-- What you should do --
Read the data, and whenever a line holds the word "project", report that line.

*** Opening of Records to process ***

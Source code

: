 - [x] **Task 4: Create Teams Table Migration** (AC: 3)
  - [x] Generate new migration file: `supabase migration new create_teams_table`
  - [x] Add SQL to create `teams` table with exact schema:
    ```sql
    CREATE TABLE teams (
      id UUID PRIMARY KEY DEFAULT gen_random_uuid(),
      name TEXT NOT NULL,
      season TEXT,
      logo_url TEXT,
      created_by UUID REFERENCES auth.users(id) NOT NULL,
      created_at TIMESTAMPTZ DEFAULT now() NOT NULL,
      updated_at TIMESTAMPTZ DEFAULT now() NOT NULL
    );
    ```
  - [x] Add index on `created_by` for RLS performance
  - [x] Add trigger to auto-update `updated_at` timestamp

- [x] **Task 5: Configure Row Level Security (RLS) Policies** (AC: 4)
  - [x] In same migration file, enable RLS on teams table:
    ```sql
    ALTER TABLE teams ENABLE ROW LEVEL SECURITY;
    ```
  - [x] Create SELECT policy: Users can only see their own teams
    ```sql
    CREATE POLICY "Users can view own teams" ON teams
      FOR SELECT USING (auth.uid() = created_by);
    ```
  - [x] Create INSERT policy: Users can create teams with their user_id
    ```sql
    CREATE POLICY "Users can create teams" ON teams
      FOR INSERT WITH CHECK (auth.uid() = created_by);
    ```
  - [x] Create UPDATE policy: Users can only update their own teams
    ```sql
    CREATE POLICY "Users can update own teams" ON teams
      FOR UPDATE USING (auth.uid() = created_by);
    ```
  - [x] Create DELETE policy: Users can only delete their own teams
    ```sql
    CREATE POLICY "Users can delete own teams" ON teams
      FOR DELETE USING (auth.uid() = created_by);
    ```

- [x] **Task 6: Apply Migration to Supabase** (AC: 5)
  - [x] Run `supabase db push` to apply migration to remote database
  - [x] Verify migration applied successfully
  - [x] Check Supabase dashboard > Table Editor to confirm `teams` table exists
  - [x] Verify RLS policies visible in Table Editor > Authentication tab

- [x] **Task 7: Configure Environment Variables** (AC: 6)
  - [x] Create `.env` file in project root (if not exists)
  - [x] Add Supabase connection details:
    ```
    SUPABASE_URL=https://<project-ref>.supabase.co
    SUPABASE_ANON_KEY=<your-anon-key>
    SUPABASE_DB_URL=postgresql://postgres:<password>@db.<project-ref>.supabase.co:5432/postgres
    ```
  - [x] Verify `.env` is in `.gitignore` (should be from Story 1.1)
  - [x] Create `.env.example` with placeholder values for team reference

*** Close of Records to process ***

-- Answer to this task --
  - [x] Create `.env` file in project root (if not exists)
    SUPABASE_URL=https://<project-ref>.supabase.co
    SUPABASE_DB_URL=postgresql://postgres:<password>@db.<project-ref>.supabase.co:5432/postgres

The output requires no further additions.